Early project definition and a formal approach to capital appropriation highlight where there are specific risks to success, especially from a design and cost standpoint.
Characteristics of a Productive Project Definition and Capital Appropriation Process
Early project definition and a formal approach to capital appropriation highlight where there are specific risks to success, especially from a design and cost standpoint. These efforts also achieve efficiencies by helping EPC firms understand an owner’s approach, thought process, and critical items when executing capital projects.
Successful project definition should exhibit the following characteristics:
- Every potential project is viewed as an opportunity for savings.
- Capital is directed toward the areas that best benefit the organization’s overall goals.
- Stakeholders are included in the front-end loading process at the appropriate times.
- Each step in the capital process is connected to and builds on the previous step.
- Long-term requirements are considered at the front-end of a project.
- “Gates,” or review processes, ensure that projects meet owner-established criteria at the beginning of the project in order to move forward.
Case in point is a $230 million transformer manufacturing plant in the Southeast U.S. Early teamwork on the part of the owner and the EPC firm — and their focus on scope, cost, and schedule definition — resulted in a successful end product. The client was able to reap the benefits of having clear project definition, enabling them to negotiate and develop their project-funding model very early in the process; they were then able to meet their production and product delivery requirements.

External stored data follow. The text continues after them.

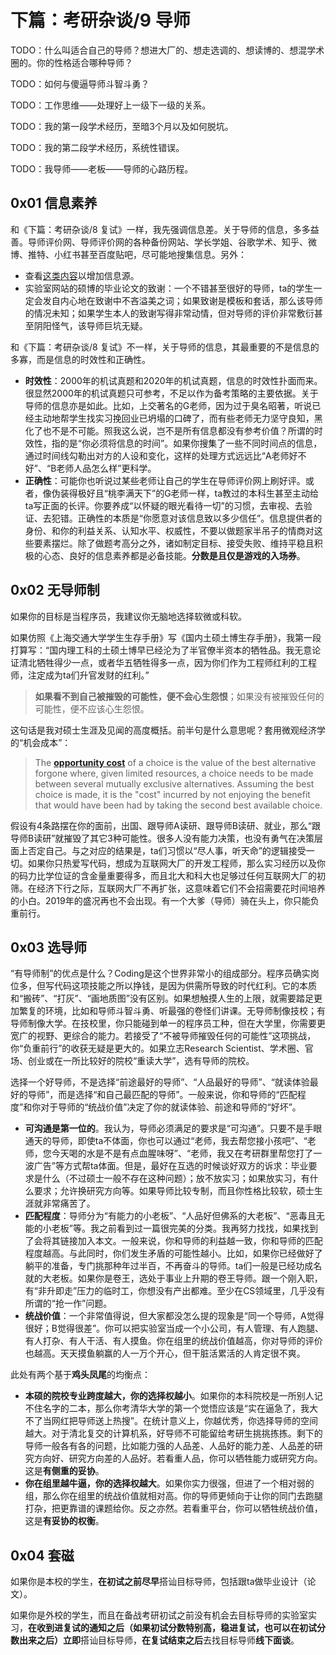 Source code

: # 下篇：考研杂谈/9 导师

TODO：什么叫适合自己的导师？想进大厂的、想走选调的、想读博的、想混学术圈的。你的性格适合哪种导师？

TODO：如何与傻逼导师斗智斗勇？

TODO：工作思维——处理好上一级下一级的关系。

TODO：我的第一段学术经历，至暗3个月以及如何脱坑。

TODO：我的第二段学术经历，系统性错误。

TODO：我导师——老板——导师的心路历程。

## 0x01 信息素养

和《下篇：考研杂谈/8 复试》一样，我先强调信息差。关于导师的信息，多多益善。导师评价网、导师评价网的各种备份网站、学长学姐、谷歌学术、知乎、微博、推特、小红书甚至百度贴吧，尽可能地搜集信息。另外：

- 查看[这类内容](https://www.zhihu.com/topic/19589159/top-answers)以增加信息源。
- 实验室网站的硕博的毕业论文的致谢：一个不错甚至很好的导师，ta的学生一定会发自内心地在致谢中不吝溢美之词；如果致谢是模板和套话，那么该导师的情况未知；如果学生本人的致谢写得非常动情，但对导师的评价非常敷衍甚至阴阳怪气，该导师巨坑无疑。

和《下篇：考研杂谈/8 复试》不一样，关于导师的信息，其最重要的不是信息的多寡，而是信息的时效性和正确性。

- **时效性**：2000年的机试真题和2020年的机试真题，信息的时效性扑面而来。很显然2000年的机试真题只可参考，不足以作为备考策略的主要依据。关于导师的信息亦是如此。比如，上交著名的G老师，因为过于臭名昭著，听说已经主动地帮学生找实习挽回业已坍塌的口碑了，而有些老师无力坚守良知，黑化了也不是不可能。照我这么说，岂不是所有信息都没有参考价值？所谓的时效性，指的是“你必须将信息的时间”。如果你搜集了一些不同时间点的信息，通过时间线勾勒出对方的人设和变化，这样的处理方式远远比“A老师好不好”、“B老师人品怎么样”更科学。
- **正确性**：可能你也听说过某些老师让自己的学生在导师评价网上刷好评。或者，像伪装得极好且“桃李满天下”的G老师一样，ta教过的本科生甚至主动给ta写正面的长评。你要养成“以怀疑的眼光看待一切”的习惯，去审视、去验证、去犯错。正确性的本质是“你愿意对该信息致以多少信任”。信息提供者的身份、和你的利益关系、认知水平、权威性，不要以做题家半吊子的情商对这些要素摆烂。除了做题考高分之外，诸如制定目标、接受失败、维持平稳且积极的心态、良好的信息素养都是必备技能。**分数是且仅是游戏的入场券**。

## 0x02 无导师制

如果你的目标是当程序员，我建议你无脑地选择软微或科软。

如果仿照《上海交通大学学生生存手册》写《国内土硕土博生存手册》，我第一段打算写：“国内理工科的土硕土博早已经沦为了半官僚半资本的牺牲品。我无意论证清北牺牲得少一点，或者华五牺牲得多一点，因为你们作为工程师红利的工程师，注定成为ta们升官发财的红利。”

> **如果看不到自己被摧毁的可能性，便不会心生怨恨**；如果没有被摧毁任何的可能性，便不应该心生怨恨。

这句话是我对硕士生涯及见闻的高度概括。前半句是什么意思呢？套用微观经济学的“机会成本”：

> The [**opportunity cost**](https://en.wikipedia.org/wiki/Opportunity_cost) of a choice is the value of the best alternative forgone where, given limited resources, a choice needs to be made between several mutually exclusive alternatives. Assuming the best choice is made, it is the "cost" incurred by not enjoying the benefit that would have been had by taking the second best available choice.

假设有4条路摆在你的面前，出国、跟导师A读研、跟导师B读研、就业，那么“跟导师B读研”就摧毁了其它3种可能性。很多人没有能力决策，也没有勇气在决策层面上否定自己。与之对应的结果是，ta们习惯以“尽人事，听天命”的逻辑接受一切。如果你只热爱写代码，想成为互联网大厂的开发工程师，那么实习经历以及你的码力比学位证的含金量重要得多，而且北大和科大也足够过任何互联网大厂的初筛。在经济下行之际，互联网大厂不再扩张，这意味着它们不会招需要花时间培养的小白。2019年的盛况再也不会出现。有一个大爹（导师）骑在头上，你只能负重前行。

## 0x03 选导师

“有导师制”的优点是什么？Coding是这个世界非常小的组成部分。程序员确实岗位多，但写代码这项技能之所以挣钱，是因为供需所导致的时代红利。它的本质和“搬砖”、“打灰”、“画地质图”没有区别。如果想触摸人生的上限，就需要踏足更加繁复的环境，比如和导师斗智斗勇、听最强的卷怪们讲课。无导师制像技校；有导师制像大学。在技校里，你只能碰到单一的程序员工种，但在大学里，你需要更宽广的视野、更综合的能力。若接受了“不被导师摧毁任何的可能性”这项挑战，你“负重前行”的收获无疑是更大的。如果立志Research Scientist、学术圈、官场、创业或在一所比较好的院校“重读大学”，选有导师的院校。

选择一个好导师，不是选择“前途最好的导师”、“人品最好的导师”、“就读体验最好的导师”，而是选择“和自己最匹配的导师”。一般来说，你和导师的“匹配程度”和你对于导师的“统战价值”决定了你的就读体验、前途和导师的“好坏”。

- **可沟通是第一位的**。我认为，导师必须满足的要求是“可沟通”。只要不是手眼通天的导师，即使ta不体面，你也可以通过“老师，我去帮您接小孩吧”、“老师，您今天喝的水是不是有点血腥味呀”、“老师，我又在考研群里帮您打了一波广告”等方式帮ta体面。但是，最好在互选的时候谈好双方的诉求：毕业要求是什么（不过硕士一般不存在这种问题）；放不放实习；如果放实习，有什么要求；允许换研究方向等。如果导师比较专制，而且你性格比较软，硕士生涯就非常痛苦了。
- **匹配程度**：导师分为“有能力的小老板”、“人品好但佛系的大老板”、“恶毒且无能的小老板”等。我之前看到过一篇很完美的分类。我再努力找找，如果找到了会将其链接加入本文。一般来说，你和导师的利益越一致，你和导师的匹配程度越高。与此同时，你们发生矛盾的可能性越小。比如，如果你已经做好了躺平的准备，专门挑那种年过半百，不再奋斗的导师。ta们一般是已经功成名就的大老板。如果你是卷王，选处于事业上升期的卷王导师。跟一个刚入职，有“非升即走”压力的临时工，你想没有产出都难。至少在CS领域里，几乎没有所谓的“抢一作”问题。
- **统战价值**：一个非常值得说，但大家都没怎么提的现象是“同一个导师，A觉得很好；B觉得很差”。你可以把实验室当成一个小公司，有人管理、有人跑腿、有人打杂、有人干活、有人摸鱼。你在组里的统战价值越高，你对导师的评价也越高。天天摸鱼躺赢的人一万个开心，但干脏活累活的人肯定很不爽。

此处有两个基于**鸡头凤尾**的均衡点：

- **本硕的院校专业跨度越大，你的选择权越小**。如果你的本科院校是一所别人记不住名字的二本，那么你考清华大学的第一个觉悟应该是“实在逼急了，我大不了当网红把导师送上热搜”。在统计意义上，你越优秀，你选择导师的空间越大。对于清北复交的计算机系，好导师不可能留给考研生挑挑拣拣。剩下的导师一般各有各的问题，比如能力强的人品差、人品好的能力差、人品差的研究方向好、研究方向差的人品好。若看重人品，你可以牺牲能力或研究方向。这是**有侧重的妥协**。
- **你在组里越牛逼，你的选择权越大**。如果你实力很强，但进了一个相对弱的组，那么你在组里的统战价值就相对高。你的导师更倾向于让你的同门去跑腿打杂，把更靠谱的课题给你。反之亦然。若看重平台，你可以牺牲统战价值，这是**有妥协的权衡**。

## 0x04 套磁

如果你是本校的学生，**在初试之前尽早**搭讪目标导师，包括跟ta做毕业设计（论文）。

如果你是外校的学生，而且在备战考研初试之前没有机会去目标导师的实验室实习，**在收到进复试的通知之后（如果初试分数特别高，稳进复试，也可以在初试分数出来之后）立即**搭讪目标导师，**在复试结束之后**去找目标导师**线下面谈**。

The 350,000-square-foot, state-of-the-art integrated facility features a unique product testing and commissioning area, manufacturing, barge and rail access, and employee and customer amenities. The design incorporates sustainable design principles, including glass curtain walls to maximize natural light.
The facility is designed for the efficient and economical shipping of finished product with the option for rail, truck, and water/barge. The project includes a new rail spur and a new bridge to cross an easement. A new concrete dock supported with steel piles and a concrete sea wall includes a covered steel structure that houses cranes for loading finished product onto barges.
In this example, the client engaged the EPC firm during the site selection process to help define cost, scope, and schedule. A collaborative approach to project development resulted in a facility that met the corporate objectives of the manufacturer.
Encountering budget shortfalls or schedule overruns once a construction project is under way can set off a cascade of problems. Fortunately for industrial project owners, taking a proactive and collaborative approach and using proven tools and technology takes the guesswork out of predicting a project’s scope, cost, and schedule. Implementing these tools as part of a comprehensive preconstruction phase is the key to arriving at a project definition that will lead to successful project delivery.